Ultimately—and no matter how you feel about either incident—both Davis and Kendrick must be exonerated for the simple fact that their at-bats mattered.

Davis came to the plate in a 2-0 game; as a baserunner, he brought the tying run to the plate for the first time since Arizona scored its second run. Kendrick’s case was even more stark: he literally won the game with his effort.

And make no mistake, Chris Perez—that was an effort. Sure, it was brains over brawn, but it also took cunning and execution.

Had it been an 8-0 type blowout, Perez would have a legitimate complaint. As it is, if there’s any certainty to be had here, it’s that Perez wouldn’t have said a thing had one of his teammates won the game in exactly the same fashion.

* * *

Earlier in the inning, Hunter exposed another rule: If you’re not cheating, you’re not trying. His was perhaps the lowest-grade cheating in the unwritten rulebook, along the lines of an outfielder popping up, glove raised, acting like he caught a ball that he clearly knows he trapped.

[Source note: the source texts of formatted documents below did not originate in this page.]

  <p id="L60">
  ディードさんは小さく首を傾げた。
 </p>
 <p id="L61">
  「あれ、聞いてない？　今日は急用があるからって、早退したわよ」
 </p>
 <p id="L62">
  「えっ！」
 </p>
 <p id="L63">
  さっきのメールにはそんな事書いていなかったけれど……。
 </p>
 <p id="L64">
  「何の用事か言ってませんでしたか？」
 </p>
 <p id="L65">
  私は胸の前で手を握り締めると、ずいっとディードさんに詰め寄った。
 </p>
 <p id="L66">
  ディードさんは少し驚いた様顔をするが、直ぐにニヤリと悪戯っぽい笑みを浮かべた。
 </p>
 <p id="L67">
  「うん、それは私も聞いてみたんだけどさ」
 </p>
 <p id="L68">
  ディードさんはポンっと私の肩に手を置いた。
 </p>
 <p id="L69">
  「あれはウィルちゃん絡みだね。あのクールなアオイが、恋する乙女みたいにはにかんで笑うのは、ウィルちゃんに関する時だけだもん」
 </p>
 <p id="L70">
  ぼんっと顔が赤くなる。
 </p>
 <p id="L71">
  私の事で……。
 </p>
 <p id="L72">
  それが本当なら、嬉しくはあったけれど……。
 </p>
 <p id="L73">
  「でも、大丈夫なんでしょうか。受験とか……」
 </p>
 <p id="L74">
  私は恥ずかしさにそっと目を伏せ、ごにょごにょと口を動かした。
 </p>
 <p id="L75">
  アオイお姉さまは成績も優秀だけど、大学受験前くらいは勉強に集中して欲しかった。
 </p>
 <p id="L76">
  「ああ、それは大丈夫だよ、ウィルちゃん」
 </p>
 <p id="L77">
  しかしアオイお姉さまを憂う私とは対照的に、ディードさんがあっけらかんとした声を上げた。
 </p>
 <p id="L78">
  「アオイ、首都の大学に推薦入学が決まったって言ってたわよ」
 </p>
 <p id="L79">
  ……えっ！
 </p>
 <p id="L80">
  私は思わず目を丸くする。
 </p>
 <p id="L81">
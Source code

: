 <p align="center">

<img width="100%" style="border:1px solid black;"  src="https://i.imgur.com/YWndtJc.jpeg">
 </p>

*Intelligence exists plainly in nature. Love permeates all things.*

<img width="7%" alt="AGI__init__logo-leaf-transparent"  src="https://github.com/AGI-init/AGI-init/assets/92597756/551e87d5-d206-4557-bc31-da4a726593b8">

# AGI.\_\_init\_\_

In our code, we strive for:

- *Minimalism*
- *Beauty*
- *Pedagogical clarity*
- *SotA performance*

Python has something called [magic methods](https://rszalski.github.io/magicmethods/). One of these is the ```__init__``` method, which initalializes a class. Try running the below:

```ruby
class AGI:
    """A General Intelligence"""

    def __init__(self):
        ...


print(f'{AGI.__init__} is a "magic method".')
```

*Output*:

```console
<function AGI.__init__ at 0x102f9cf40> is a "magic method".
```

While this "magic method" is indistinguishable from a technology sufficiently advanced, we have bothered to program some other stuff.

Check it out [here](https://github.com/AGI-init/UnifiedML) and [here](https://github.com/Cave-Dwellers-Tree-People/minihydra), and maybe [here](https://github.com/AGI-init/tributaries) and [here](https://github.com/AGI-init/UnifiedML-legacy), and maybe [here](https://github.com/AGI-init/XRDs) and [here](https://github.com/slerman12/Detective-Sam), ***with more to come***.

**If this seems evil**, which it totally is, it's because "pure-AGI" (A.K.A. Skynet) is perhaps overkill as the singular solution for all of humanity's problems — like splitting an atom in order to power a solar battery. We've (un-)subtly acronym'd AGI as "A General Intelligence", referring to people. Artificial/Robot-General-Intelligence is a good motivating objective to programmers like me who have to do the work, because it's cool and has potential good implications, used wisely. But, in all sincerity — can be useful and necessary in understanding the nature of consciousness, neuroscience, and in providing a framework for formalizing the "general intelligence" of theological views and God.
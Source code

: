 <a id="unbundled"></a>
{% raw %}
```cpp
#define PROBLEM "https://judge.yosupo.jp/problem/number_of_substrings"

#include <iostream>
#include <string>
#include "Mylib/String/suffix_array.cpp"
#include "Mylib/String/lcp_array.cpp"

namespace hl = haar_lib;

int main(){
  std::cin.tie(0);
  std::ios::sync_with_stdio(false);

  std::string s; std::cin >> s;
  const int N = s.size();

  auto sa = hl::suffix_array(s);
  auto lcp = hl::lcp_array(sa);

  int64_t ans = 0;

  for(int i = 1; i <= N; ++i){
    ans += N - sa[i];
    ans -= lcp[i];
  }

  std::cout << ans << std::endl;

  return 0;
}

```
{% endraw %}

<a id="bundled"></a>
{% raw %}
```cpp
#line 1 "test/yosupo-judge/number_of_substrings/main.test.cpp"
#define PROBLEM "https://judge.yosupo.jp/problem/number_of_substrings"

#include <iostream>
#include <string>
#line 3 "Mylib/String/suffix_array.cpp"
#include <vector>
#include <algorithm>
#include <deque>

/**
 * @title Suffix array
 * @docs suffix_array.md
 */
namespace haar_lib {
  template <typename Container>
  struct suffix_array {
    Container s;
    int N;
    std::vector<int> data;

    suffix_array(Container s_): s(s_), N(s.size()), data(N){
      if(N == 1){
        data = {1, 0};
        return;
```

In Hunter’s case, he hit a ball into the right-field corner, where Shin-Soo Choo gathered it and threw it to second in time to catch the sliding Hunter. Hunter knew he was out. From his vantage point, even Choo probably knew that he got his man.

Second-base umpire Paul Schrieber, however, called Hunter safe, and he eventually scored the winning run.

When asked after the game whether or not he should have been called out, Hunter rolled his eyes and said, “I’m not going to answer that. He said I was safe, so I was safe.”

He did precisely what he should have done. In big league baseball, that falls within the definition of honesty.